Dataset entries
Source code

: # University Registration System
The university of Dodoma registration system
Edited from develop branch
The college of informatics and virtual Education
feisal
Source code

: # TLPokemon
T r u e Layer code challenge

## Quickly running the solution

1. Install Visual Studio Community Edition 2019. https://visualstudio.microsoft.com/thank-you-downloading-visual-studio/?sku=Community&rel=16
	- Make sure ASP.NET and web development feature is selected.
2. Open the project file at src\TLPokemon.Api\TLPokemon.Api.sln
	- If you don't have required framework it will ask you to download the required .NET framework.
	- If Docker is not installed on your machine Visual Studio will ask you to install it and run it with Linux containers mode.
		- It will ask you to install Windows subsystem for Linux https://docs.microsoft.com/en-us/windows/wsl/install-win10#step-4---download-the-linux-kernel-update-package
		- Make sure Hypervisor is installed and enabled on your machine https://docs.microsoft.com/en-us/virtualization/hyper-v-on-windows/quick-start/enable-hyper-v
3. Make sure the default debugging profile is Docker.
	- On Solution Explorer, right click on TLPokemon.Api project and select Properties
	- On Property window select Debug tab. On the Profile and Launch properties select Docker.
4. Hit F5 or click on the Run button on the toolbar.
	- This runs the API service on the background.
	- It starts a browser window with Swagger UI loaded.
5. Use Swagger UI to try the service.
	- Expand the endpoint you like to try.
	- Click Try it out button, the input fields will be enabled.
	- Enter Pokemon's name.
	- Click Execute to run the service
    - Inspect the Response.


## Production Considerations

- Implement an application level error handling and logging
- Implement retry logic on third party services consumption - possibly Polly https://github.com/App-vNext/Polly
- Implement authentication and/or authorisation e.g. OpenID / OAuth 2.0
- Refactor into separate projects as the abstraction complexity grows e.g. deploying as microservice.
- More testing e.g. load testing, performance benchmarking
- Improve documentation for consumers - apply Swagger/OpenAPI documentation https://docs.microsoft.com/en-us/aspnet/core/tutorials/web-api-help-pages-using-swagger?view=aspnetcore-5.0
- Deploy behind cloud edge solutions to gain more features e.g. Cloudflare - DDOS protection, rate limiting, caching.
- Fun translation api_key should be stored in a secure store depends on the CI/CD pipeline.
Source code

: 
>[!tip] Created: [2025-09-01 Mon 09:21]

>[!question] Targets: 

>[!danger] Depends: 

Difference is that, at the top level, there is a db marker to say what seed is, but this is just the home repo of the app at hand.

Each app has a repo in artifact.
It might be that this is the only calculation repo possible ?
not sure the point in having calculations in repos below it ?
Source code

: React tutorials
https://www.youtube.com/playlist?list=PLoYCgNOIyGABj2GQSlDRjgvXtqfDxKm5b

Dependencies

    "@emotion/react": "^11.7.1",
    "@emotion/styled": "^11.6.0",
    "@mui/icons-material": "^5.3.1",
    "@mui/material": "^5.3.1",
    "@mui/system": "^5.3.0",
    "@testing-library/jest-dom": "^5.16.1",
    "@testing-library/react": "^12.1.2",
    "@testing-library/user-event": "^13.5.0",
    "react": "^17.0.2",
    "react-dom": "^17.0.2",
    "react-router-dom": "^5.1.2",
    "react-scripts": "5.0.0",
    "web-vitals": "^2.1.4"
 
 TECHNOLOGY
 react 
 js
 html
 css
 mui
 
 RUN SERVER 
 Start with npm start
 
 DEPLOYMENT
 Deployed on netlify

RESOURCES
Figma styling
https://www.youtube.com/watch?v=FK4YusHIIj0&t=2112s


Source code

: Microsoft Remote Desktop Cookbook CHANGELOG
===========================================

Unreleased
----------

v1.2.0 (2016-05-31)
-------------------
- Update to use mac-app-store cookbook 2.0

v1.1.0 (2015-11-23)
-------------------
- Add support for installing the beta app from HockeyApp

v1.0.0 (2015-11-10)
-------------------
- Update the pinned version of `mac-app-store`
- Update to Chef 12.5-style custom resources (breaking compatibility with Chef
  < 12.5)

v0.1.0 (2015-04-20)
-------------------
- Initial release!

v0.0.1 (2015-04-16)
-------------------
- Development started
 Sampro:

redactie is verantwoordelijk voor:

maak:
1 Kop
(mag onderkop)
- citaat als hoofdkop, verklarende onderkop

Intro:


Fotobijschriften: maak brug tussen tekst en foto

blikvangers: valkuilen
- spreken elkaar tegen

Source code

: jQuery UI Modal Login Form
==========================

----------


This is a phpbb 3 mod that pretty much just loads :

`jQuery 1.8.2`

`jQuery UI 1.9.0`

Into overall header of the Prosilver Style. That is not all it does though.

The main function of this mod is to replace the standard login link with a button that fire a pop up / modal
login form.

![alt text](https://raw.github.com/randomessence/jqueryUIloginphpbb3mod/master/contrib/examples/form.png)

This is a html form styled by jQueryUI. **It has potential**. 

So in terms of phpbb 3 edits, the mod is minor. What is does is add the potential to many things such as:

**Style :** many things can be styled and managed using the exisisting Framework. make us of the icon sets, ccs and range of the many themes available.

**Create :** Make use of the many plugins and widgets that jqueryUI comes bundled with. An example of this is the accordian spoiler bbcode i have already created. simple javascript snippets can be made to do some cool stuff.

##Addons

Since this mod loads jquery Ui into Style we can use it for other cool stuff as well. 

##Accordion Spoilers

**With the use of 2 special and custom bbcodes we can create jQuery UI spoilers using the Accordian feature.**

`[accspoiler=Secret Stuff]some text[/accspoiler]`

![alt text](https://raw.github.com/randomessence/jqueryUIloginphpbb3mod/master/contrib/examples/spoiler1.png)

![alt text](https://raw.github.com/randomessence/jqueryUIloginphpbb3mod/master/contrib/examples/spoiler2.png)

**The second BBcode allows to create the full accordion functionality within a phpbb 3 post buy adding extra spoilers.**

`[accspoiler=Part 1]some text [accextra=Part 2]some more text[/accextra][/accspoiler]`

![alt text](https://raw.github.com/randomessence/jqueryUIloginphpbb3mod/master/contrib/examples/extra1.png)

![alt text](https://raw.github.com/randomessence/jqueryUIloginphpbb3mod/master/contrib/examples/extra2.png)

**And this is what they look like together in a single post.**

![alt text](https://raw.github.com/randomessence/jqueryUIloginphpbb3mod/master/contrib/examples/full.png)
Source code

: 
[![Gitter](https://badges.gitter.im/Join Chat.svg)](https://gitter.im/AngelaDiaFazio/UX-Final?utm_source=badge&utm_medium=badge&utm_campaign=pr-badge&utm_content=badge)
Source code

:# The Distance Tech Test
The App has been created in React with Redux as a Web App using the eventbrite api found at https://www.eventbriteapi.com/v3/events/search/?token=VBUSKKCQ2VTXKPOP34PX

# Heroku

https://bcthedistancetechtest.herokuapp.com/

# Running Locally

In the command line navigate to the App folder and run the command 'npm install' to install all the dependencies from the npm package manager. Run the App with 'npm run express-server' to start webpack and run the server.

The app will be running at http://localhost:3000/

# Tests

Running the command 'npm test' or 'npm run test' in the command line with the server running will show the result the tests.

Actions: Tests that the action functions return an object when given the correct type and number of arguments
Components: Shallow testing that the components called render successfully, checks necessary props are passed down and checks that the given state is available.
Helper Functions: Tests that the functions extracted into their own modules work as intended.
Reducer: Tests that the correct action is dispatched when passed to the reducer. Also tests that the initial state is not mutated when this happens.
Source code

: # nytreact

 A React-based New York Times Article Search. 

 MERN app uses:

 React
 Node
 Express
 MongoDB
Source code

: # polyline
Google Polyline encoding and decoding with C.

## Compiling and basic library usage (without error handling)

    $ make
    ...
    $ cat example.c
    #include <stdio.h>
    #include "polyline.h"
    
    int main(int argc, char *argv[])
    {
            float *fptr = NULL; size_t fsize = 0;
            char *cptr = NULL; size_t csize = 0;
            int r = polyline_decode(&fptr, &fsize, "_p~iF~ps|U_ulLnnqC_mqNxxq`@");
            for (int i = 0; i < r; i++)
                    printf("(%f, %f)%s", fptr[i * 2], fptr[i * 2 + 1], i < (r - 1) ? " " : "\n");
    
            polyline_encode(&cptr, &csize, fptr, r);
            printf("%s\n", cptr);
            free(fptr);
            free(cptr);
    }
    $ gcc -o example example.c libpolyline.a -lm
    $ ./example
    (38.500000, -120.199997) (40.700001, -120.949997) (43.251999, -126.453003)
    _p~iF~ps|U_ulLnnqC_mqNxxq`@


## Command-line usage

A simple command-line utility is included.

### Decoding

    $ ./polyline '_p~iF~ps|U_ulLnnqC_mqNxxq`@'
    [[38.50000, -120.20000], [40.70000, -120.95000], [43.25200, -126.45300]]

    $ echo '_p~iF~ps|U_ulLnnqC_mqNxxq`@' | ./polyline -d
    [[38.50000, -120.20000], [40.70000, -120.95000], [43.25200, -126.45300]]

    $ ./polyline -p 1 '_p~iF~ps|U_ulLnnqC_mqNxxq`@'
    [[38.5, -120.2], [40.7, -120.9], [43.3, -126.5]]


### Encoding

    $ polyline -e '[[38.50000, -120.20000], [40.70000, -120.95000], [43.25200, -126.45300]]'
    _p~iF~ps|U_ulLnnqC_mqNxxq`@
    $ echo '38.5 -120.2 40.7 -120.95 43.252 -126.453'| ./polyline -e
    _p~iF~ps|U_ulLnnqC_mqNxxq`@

EXERCISE DESCRIPTION:
Repeat exactly the lines starting at the line with "### Decoding" and ending with the final line of the entries. Include nothing else.

TASK SOLUTION:
### Decoding

    $ ./polyline '_p~iF~ps|U_ulLnnqC_mqNxxq`@'
    [[38.50000, -120.20000], [40.70000, -120.95000], [43.25200, -126.45300]]

    $ echo '_p~iF~ps|U_ulLnnqC_mqNxxq`@' | ./polyline -d
    [[38.50000, -120.20000], [40.70000, -120.95000], [43.25200, -126.45300]]

    $ ./polyline -p 1 '_p~iF~ps|U_ulLnnqC_mqNxxq`@'
    [[38.5, -120.2], [40.7, -120.9], [43.3, -126.5]]


### Encoding

    $ polyline -e '[[38.50000, -120.20000], [40.70000, -120.95000], [43.25200, -126.45300]]'
    _p~iF~ps|U_ulLnnqC_mqNxxq`@
    $ echo '38.5 -120.2 40.7 -120.95 43.252 -126.453'| ./polyline -e
    _p~iF~ps|U_ulLnnqC_mqNxxq`@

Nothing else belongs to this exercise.